◆ Your task
Below is a listing; restate from it, character for character, the lines beginning at the line holding "cycles per request" and ending at the line holding "can be erased", both included.

== Segment start ==

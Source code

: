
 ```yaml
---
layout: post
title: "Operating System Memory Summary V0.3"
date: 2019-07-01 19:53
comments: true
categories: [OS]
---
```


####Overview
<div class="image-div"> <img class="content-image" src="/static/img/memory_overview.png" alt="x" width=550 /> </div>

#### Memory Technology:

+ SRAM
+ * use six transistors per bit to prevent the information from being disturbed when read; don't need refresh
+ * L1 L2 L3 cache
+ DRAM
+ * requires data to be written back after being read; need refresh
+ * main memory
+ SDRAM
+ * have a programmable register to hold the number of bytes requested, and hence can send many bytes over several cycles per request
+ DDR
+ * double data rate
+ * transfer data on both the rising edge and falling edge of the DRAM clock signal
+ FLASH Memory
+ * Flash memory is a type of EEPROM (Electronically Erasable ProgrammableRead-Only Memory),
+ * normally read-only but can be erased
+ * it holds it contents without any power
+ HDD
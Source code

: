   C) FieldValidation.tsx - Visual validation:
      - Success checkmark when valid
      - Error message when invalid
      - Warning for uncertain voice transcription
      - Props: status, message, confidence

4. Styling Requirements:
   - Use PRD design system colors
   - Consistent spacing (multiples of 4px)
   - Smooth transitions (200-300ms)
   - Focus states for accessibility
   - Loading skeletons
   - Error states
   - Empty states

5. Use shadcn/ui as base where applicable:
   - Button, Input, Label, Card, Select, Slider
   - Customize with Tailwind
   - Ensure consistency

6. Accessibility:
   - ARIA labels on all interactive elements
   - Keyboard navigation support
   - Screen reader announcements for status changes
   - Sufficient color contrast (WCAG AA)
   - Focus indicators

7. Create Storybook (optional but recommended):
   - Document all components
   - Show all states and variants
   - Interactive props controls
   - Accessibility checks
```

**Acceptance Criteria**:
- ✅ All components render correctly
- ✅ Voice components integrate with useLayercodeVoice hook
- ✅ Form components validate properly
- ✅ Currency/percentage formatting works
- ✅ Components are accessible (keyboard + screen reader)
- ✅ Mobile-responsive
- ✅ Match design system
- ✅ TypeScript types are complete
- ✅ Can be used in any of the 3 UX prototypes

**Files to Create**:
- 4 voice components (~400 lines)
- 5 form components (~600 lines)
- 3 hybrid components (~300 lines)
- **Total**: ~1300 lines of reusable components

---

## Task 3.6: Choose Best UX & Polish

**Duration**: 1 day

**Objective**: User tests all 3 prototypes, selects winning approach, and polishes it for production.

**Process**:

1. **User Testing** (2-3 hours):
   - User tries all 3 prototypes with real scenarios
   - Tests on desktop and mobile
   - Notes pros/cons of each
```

== Segment end ==

◆ Response below
+ * have a programmable register to hold the number of bytes requested, and hence can send many bytes over several cycles per request
+ DDR
+ * double data rate
+ * transfer data on both the rising edge and falling edge of the DRAM clock signal
+ FLASH Memory
+ * Flash memory is a type of EEPROM (Electronically Erasable ProgrammableRead-Only Memory),
+ * normally read-only but can be erased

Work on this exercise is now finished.